Representation of performance_scale

performance_scale was originally a uint64_t, with the upper 32 bits holding the integer part and the lower 32 bits holding the fractional part. This would have produced 32 bits of padding between fields in zx_cpu_performance_info_t, which introduced a potential leakage vector. The new representation avoids that pitfall.

Allowed values for performance_scale

Careful consideration was given to what values zx_system_get_set_performance_info should allow as inputs for performance_scale. A value representing 0.0 was determined to be too easily confused for an instruction to offline a CPU — an action that Zircon does not currently support but is expected to in the future using a different API. As such, a value representing 0.0 was determined to be an error.

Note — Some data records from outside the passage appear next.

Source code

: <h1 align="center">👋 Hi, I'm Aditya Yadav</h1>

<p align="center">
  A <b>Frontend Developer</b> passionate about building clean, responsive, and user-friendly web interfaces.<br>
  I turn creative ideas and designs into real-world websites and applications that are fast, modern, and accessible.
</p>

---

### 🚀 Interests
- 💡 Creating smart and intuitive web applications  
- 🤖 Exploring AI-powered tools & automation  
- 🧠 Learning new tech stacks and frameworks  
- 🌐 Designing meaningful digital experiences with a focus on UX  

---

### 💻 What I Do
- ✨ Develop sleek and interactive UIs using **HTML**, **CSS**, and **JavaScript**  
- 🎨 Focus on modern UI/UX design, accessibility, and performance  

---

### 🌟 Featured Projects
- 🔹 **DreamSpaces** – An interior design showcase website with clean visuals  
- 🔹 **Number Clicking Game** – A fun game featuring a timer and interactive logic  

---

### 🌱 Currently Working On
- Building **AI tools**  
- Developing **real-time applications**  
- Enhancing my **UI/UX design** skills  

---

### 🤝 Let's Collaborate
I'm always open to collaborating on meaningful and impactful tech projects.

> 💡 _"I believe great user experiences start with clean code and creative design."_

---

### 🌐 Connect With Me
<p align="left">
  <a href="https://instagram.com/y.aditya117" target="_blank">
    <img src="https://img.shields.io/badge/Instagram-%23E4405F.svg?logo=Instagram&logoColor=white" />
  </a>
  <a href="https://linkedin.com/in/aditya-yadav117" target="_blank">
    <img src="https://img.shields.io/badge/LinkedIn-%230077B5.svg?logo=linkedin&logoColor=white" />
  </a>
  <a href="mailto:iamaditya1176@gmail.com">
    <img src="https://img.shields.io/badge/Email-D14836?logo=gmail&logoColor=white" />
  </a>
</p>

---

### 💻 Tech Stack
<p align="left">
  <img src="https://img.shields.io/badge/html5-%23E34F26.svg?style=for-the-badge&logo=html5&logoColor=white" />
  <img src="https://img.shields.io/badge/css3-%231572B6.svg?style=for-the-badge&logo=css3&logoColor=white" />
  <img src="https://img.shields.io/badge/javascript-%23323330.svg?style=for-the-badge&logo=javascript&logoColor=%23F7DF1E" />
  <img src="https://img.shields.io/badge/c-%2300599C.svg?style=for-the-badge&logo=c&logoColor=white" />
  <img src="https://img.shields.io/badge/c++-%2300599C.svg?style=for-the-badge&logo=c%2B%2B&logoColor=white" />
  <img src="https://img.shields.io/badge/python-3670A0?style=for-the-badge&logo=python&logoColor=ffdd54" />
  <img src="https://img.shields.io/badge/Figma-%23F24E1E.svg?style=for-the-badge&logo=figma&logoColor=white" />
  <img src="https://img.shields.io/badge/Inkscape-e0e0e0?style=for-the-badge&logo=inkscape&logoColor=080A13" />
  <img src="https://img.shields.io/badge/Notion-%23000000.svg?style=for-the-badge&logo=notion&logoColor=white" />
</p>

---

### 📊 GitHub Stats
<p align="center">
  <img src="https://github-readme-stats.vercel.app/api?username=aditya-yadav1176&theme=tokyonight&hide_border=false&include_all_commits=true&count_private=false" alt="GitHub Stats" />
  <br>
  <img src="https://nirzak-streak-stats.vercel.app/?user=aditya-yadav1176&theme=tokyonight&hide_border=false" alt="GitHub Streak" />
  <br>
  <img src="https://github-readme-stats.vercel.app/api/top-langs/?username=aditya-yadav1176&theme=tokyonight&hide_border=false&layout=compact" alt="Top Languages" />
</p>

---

Very small values warranted special attention as well. For example, an input of {.integer_part = 0, .fractional_part = 1} would represent 2-32, which could reasonably be treated as 0.0, effectively rendering the corresponding core offline. While this would be possible to address by enforcing a minimum allowed value, any such threshold would currently be arbitrary and would further complicate the contract between the kernel and userspace. We felt it most straightforward to treat the new API as a hinting mechanism and leave the kernel with the freedom to override inputs if it needs to do so without exposing internal details related to such a choice.

Future work

Configuration management

Ideally, userspace agents would use the ZBI to share the exact same CPU configuration data utilized by the kernel scheduler. It is unclear whether doing so is currently practical.

Additionally, care must be taken to ensure that both the kernel and userspace agents associate default performance scales with the same nominal frequencies.

Lower bounds on performance scales

In principle, the scheduler can determine minimum performance scales that the system should maintain based on current deadline threads and CPU load. Dynamic versions of these bounds would be an important input to a userspace agent that attempts to utilize lower CPU frequencies for energy efficiency. An additional option to zx_system_get_performance_info would provide a natural means to expose them.

CPU attribution

Some means should be established to associate a thread's attributed CPU time with the performance of the CPU on which it was scheduled. Such association is already relevant to the establishment of performance metrics that are robust to scheduling on big cores versus little cores, and it becomes even more relevant as we develop the machinery surrounding frequency modifications, as with this proposal.

Guaranteed execution of throttling agent

Reduction of CPU frequencies when performing thermal throttling may lead to CPU starvation, which in turn may make the throttling agent's process less likely to be scheduled in a timely fashion. Execution of the throttling agent should be prioritized in an appropriate manner.

Prior art and references

Delegation of responsibility for CPU frequency control to userspace is unusual for operating systems, making prior art on this topic unavailable.